The Tile-Atom Abstraction

The Core Idea

Every irregular workload can be described as a set of tiles and atoms:

  • Tile: A logical grouping of work (a row in CSR, a column in CSC, a block-row in BCSR).
  • Atom: The smallest unit of processing (a single nonzero element in a sparse matrix).

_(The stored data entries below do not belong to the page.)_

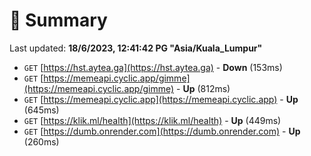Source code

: # 📖 Summary
Last updated: **18/6/2023, 12:41:42 PG "Asia/Kuala_Lumpur"**

- `GET` [https://hst.aytea.ga](https://hst.aytea.ga) - **Down** (153ms)
- `GET` [https://memeapi.cyclic.app/gimme](https://memeapi.cyclic.app/gimme) - **Up** (812ms)
- `GET` [https://memeapi.cyclic.app](https://memeapi.cyclic.app) - **Up** (645ms)
- `GET` [https://klik.ml/health](https://klik.ml/health) - **Up** (449ms)
- `GET` [https://dumb.onrender.com](https://dumb.onrender.com) - **Up** (260ms)
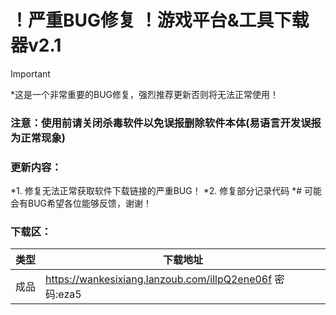 # ！严重BUG修复 ！游戏平台&工具下载器v2.1

> [!IMPORTANT]
> *这是一个非常重要的BUG修复，强烈推荐更新否则将无法正常使用！

### 注意：使用前请关闭杀毒软件以免误报删除软件本体(易语言开发误报为正常现象)

### 更新内容：
*1. 修复无法正常获取软件下载链接的严重BUG！
*2. 修复部分记录代码
*# 可能会有BUG希望各位能够反馈，谢谢！


### 下载区：


| 类型      | 下载地址 |
| ----------- | ----------- |
| 成品  |https://wankesixiang.lanzoub.com/illpQ2ene06f 密码:eza5       |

A schedule creates a mapping M from GPU processor IDs to balanced groups of tiles and atoms. The user writes their computation against this mapping using range-based loops.

Three Domains

The abstraction separates every irregular computation into three independent concerns:

1. Data

Choose your sparse format. Each format has a corresponding layout view that describes how tiles and atoms are organized:

Format Container Layout Tile Atom
CSR csr_t layout::csr row nonzero
CSC csc_t layout::csc column nonzero
COO coo_t layout::coo nonzero nonzero
ELL ell_t layout::ell row bucketed nz
BCSR bcsr_t layout::bcsr block-row R x C block
DIA dia_t layout::dia row diagonal cell

2. Schedule

Choose a load-balancing strategy. All four strategies consume workloads through the same layout contract:

  • thread_mapped — one tile per thread, simplest possible mapping
  • group_mapped — one tile per warp/group for high-degree tiles
  • work_oriented — distribute atoms evenly across threads
  • merge_path — optimal O(n+m) merge-based partitioning

3. Computation

Write your kernel logic once. It works unchanged across all schedules and all formats:

for (auto row : config.tiles()) {
  type_t sum = 0;
  for (auto nz : config.atoms(row)) {
    sum += values[nz] * x[indices[nz]];
  }
  y[row] = sum;
}

The Layout Contract

Any struct that exposes these methods can drive any schedule:

struct my_layout {
  tile_id_t num_tiles() const;
  atom_id_t num_atoms() const;
  atom_id_t tile_begin(tile_id_t t) const;
  atom_id_t tile_end(tile_id_t t) const;
  atom_id_t tile_size(tile_id_t t) const;
  tile_end_iterator_t tile_end_iter() const;
};

Formal Notation

Given a sparse-irregular problem S made of tiles T, where tile T_i is a collection of atoms: the scheduler creates a map M = { P_id, T_i ... T_j } from processor IDs to groups of tiles. The scheduler function L(S) = { M_0, ..., M_m } produces the complete balanced mapping.